Betsy DiSalvo

Assistant Professor


Betsy DiSalvo is an Assistant Professor in the School of Interactive and founder of the Learning Ecologies Lab. Her research engages in the study of informal learning and the impact of cultural values on technology use and production. DiSalvo also develops installation and socially engaged art, frequently exploring issues around food and domestic technologies.

Her work has included the development of games such as the Click! Urban Adventure game that encouraged middle school females interest in technology and science, and casual games to build interest in the Children’s Museum of Pittsburgh. Her project, the Glitch Game Testers, leveraged young African American males passion for gaming into an interest in computer science through authentic work and learning experiences. 

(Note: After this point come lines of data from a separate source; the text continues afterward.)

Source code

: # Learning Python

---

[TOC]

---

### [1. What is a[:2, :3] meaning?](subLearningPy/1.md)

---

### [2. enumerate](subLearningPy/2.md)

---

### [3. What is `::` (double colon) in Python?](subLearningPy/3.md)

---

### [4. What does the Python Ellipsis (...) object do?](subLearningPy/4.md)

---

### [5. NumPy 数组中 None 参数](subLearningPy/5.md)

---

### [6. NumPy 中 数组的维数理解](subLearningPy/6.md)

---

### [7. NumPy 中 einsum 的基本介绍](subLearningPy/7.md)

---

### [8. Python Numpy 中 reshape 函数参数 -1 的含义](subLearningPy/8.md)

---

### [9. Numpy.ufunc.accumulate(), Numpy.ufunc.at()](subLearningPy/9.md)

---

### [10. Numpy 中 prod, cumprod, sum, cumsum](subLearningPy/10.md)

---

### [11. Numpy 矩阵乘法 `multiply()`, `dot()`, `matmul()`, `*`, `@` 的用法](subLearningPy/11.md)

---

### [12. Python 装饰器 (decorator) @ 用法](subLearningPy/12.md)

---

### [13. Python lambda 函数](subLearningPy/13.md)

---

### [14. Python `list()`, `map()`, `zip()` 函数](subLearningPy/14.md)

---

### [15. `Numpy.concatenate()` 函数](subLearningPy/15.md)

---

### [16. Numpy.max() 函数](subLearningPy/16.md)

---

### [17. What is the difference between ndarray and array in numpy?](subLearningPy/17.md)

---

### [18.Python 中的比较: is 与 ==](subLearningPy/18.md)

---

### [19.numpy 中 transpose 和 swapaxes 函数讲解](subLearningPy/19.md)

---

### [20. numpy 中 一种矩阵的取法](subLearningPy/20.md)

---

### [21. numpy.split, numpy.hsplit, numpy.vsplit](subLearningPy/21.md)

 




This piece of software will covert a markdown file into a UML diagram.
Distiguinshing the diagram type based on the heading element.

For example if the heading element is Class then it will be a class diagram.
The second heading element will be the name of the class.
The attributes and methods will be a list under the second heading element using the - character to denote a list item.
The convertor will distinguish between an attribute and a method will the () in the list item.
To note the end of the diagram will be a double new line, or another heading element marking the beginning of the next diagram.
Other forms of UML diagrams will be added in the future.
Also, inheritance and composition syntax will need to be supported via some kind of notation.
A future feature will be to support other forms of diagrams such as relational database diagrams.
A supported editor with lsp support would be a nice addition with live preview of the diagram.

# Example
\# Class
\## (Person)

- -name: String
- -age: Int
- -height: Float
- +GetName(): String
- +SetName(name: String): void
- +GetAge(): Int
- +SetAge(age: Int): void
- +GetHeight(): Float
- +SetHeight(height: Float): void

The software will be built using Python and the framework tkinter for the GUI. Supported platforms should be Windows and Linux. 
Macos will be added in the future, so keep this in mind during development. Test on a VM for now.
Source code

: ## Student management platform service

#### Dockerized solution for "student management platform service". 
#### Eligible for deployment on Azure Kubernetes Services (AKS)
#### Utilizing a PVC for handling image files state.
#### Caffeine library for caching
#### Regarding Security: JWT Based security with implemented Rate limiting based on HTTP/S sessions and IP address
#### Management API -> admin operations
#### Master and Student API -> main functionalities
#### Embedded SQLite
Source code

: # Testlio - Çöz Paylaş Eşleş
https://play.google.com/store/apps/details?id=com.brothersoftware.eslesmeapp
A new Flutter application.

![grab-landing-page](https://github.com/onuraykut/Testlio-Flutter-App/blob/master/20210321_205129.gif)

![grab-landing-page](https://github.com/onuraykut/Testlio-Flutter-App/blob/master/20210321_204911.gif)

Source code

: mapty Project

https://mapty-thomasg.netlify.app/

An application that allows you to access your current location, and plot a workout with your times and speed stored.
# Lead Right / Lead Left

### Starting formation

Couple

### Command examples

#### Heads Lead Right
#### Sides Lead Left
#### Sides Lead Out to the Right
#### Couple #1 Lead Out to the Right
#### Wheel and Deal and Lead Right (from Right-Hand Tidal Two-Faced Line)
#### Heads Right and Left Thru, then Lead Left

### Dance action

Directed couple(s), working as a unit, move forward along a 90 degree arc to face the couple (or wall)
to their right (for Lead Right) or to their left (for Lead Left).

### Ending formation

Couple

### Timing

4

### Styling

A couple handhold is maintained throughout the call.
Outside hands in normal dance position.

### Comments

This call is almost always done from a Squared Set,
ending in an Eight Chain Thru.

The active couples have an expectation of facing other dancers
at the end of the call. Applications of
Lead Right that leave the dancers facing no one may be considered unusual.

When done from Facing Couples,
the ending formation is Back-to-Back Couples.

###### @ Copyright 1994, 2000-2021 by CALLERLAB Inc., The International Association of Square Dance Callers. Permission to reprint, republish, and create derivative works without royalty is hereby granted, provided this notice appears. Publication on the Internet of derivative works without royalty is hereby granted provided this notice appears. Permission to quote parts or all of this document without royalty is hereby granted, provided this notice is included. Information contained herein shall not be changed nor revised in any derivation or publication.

Currently, the Learning Ecologies Lab is exploring parents’ use of technology for informal learning. In its first stages, this research is developing an understanding of how and why parents use or don’t choose to use computers, mobile devices, and other technology for learning. We are finding differences in patterns of use based upon gender, education level and income level. Future work included design research using participatory design methods to create parent portals that encourage the use of informal learning across socio-economic divides.

The Learning Ecologies Lab is also developing a community lab for computational learning in the Westside of Atlanta. The Westside neighborhoods have an impoverished educational landscape for K-12 students, yet border Georgia Tech and other higher education institutions. The community lab will consist of a computer services youth co-operative, where high school students will be trained to upgrade and fix donated surplus computer from local institution and companies, sell them in their neighborhood, and offer ongoing service and support to their customers. Exploratory computer science classes and research on learning motivation and support will be explored with in the context of the co-op.

As an artists and researcher DiSalvo is working on documenting the participation in her most recent artist residency at the Walker Art Center. The informal networks developed through participatory art practices are regarded as having positive cultural and learning ripples through social networks. This project, The Kitchen Lab, has been contacting the participant who came to the table in developing it and tracing their connections to each other and other community members in the Twin Cities.